Il est fortement conseiller de prévoir d'ici à la fin de l'année en cours, durant la période
de ralentissement de l'activité, voire de la fermeture de l'usine en août une reprise
complète du réseau
Cette reprise doit s'effectuer en respectant les contraintes suivantes :
• arrêt du système après sauvegardes de toutes les données (serveurs et pc)
• création du domaine et définition des profils utilisateurs
• définition des droits d'accès spécifiques à chaque utilisateur
• contact avec la société ayant installé le logiciel de GPAO pour intégration durant
le changement de système
Problème
Le réseau interne dispose d'un routeur logiciel et non d'un routeur électronique, qui
ralentit et utilise de nombreuses ressources du serveur.
Constats
Le constat fait est que le réseau est connecté à la ligne Numéris via un modem Numéris
intégré au "serveur". Ce dernier dispose d'un logiciel qui partage les accès numéris.
Causes – Origines
Le système n'a pas été étudié. Lors de l'acquisition de la ligne, le modem Numéris interne à
été livré. Il a été installé par ancien employé ayant quelques connaissances en informatique.

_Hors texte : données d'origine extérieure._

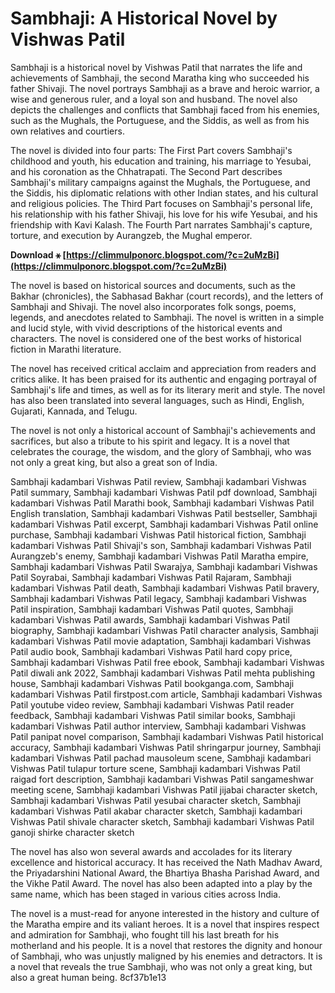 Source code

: # Sambhaji: A Historical Novel by Vishwas Patil
 
Sambhaji is a historical novel by Vishwas Patil that narrates the life and achievements of Sambhaji, the second Maratha king who succeeded his father Shivaji. The novel portrays Sambhaji as a brave and heroic warrior, a wise and generous ruler, and a loyal son and husband. The novel also depicts the challenges and conflicts that Sambhaji faced from his enemies, such as the Mughals, the Portuguese, and the Siddis, as well as from his own relatives and courtiers.
 
The novel is divided into four parts: The First Part covers Sambhaji's childhood and youth, his education and training, his marriage to Yesubai, and his coronation as the Chhatrapati. The Second Part describes Sambhaji's military campaigns against the Mughals, the Portuguese, and the Siddis, his diplomatic relations with other Indian states, and his cultural and religious policies. The Third Part focuses on Sambhaji's personal life, his relationship with his father Shivaji, his love for his wife Yesubai, and his friendship with Kavi Kalash. The Fourth Part narrates Sambhaji's capture, torture, and execution by Aurangzeb, the Mughal emperor.
 
**Download ⚹ [https://climmulponorc.blogspot.com/?c=2uMzBi](https://climmulponorc.blogspot.com/?c=2uMzBi)**


 
The novel is based on historical sources and documents, such as the Bakhar (chronicles), the Sabhasad Bakhar (court records), and the letters of Sambhaji and Shivaji. The novel also incorporates folk songs, poems, legends, and anecdotes related to Sambhaji. The novel is written in a simple and lucid style, with vivid descriptions of the historical events and characters. The novel is considered one of the best works of historical fiction in Marathi literature.

The novel has received critical acclaim and appreciation from readers and critics alike. It has been praised for its authentic and engaging portrayal of Sambhaji's life and times, as well as for its literary merit and style. The novel has also been translated into several languages, such as Hindi, English, Gujarati, Kannada, and Telugu.
 
The novel is not only a historical account of Sambhaji's achievements and sacrifices, but also a tribute to his spirit and legacy. It is a novel that celebrates the courage, the wisdom, and the glory of Sambhaji, who was not only a great king, but also a great son of India.
 
Sambhaji kadambari Vishwas Patil review,  Sambhaji kadambari Vishwas Patil summary,  Sambhaji kadambari Vishwas Patil pdf download,  Sambhaji kadambari Vishwas Patil Marathi book,  Sambhaji kadambari Vishwas Patil English translation,  Sambhaji kadambari Vishwas Patil bestseller,  Sambhaji kadambari Vishwas Patil excerpt,  Sambhaji kadambari Vishwas Patil online purchase,  Sambhaji kadambari Vishwas Patil historical fiction,  Sambhaji kadambari Vishwas Patil Shivaji's son,  Sambhaji kadambari Vishwas Patil Aurangzeb's enemy,  Sambhaji kadambari Vishwas Patil Maratha empire,  Sambhaji kadambari Vishwas Patil Swarajya,  Sambhaji kadambari Vishwas Patil Soyrabai,  Sambhaji kadambari Vishwas Patil Rajaram,  Sambhaji kadambari Vishwas Patil death,  Sambhaji kadambari Vishwas Patil bravery,  Sambhaji kadambari Vishwas Patil legacy,  Sambhaji kadambari Vishwas Patil inspiration,  Sambhaji kadambari Vishwas Patil quotes,  Sambhaji kadambari Vishwas Patil awards,  Sambhaji kadambari Vishwas Patil biography,  Sambhaji kadambari Vishwas Patil character analysis,  Sambhaji kadambari Vishwas Patil movie adaptation,  Sambhaji kadambari Vishwas Patil audio book,  Sambhaji kadambari Vishwas Patil hard copy price,  Sambhaji kadambari Vishwas Patil free ebook,  Sambhaji kadambari Vishwas Patil diwali ank 2022,  Sambhaji kadambari Vishwas Patil mehta publishing house,  Sambhaji kadambari Vishwas Patil bookganga.com,  Sambhaji kadambari Vishwas Patil firstpost.com article,  Sambhaji kadambari Vishwas Patil youtube video review,  Sambhaji kadambari Vishwas Patil reader feedback,  Sambhaji kadambari Vishwas Patil similar books,  Sambhaji kadambari Vishwas Patil author interview,  Sambhaji kadambari Vishwas Patil panipat novel comparison,  Sambhaji kadambari Vishwas Patil historical accuracy,  Sambhaji kadambari Vishwas Patil shringarpur journey,  Sambhaji kadambari Vishwas Patil pachad mausoleum scene,  Sambhaji kadambari Vishwas Patil tulapur torture scene,  Sambhaji kadambari Vishwas Patil raigad fort description,  Sambhaji kadambari Vishwas Patil sangameshwar meeting scene,  Sambhaji kadambari Vishwas Patil jijabai character sketch,  Sambhaji kadambari Vishwas Patil yesubai character sketch,  Sambhaji kadambari Vishwas Patil akabar character sketch,  Sambhaji kadambari Vishwas Patil shivale character sketch,  Sambhaji kadambari Vishwas Patil ganoji shirke character sketch

The novel has also won several awards and accolades for its literary excellence and historical accuracy. It has received the Nath Madhav Award, the Priyadarshini National Award, the Bhartiya Bhasha Parishad Award, and the Vikhe Patil Award. The novel has also been adapted into a play by the same name, which has been staged in various cities across India.
 
The novel is a must-read for anyone interested in the history and culture of the Maratha empire and its valiant heroes. It is a novel that inspires respect and admiration for Sambhaji, who fought till his last breath for his motherland and his people. It is a novel that restores the dignity and honour of Sambhaji, who was unjustly maligned by his enemies and detractors. It is a novel that reveals the true Sambhaji, who was not only a great king, but also a great human being.
 8cf37b1e13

Afin de permettre le partage de la ligne, il a été demandé au prestataire informatique un
moyen d'effectuer le partage. La demande n'ayant pas été faite correctement sur le plan
technique et le prestataire n'ayant pas de grandes compétences sur le sujet, il a été proposé
la mise en place d'un logiciel sharewhare pour régler le problème.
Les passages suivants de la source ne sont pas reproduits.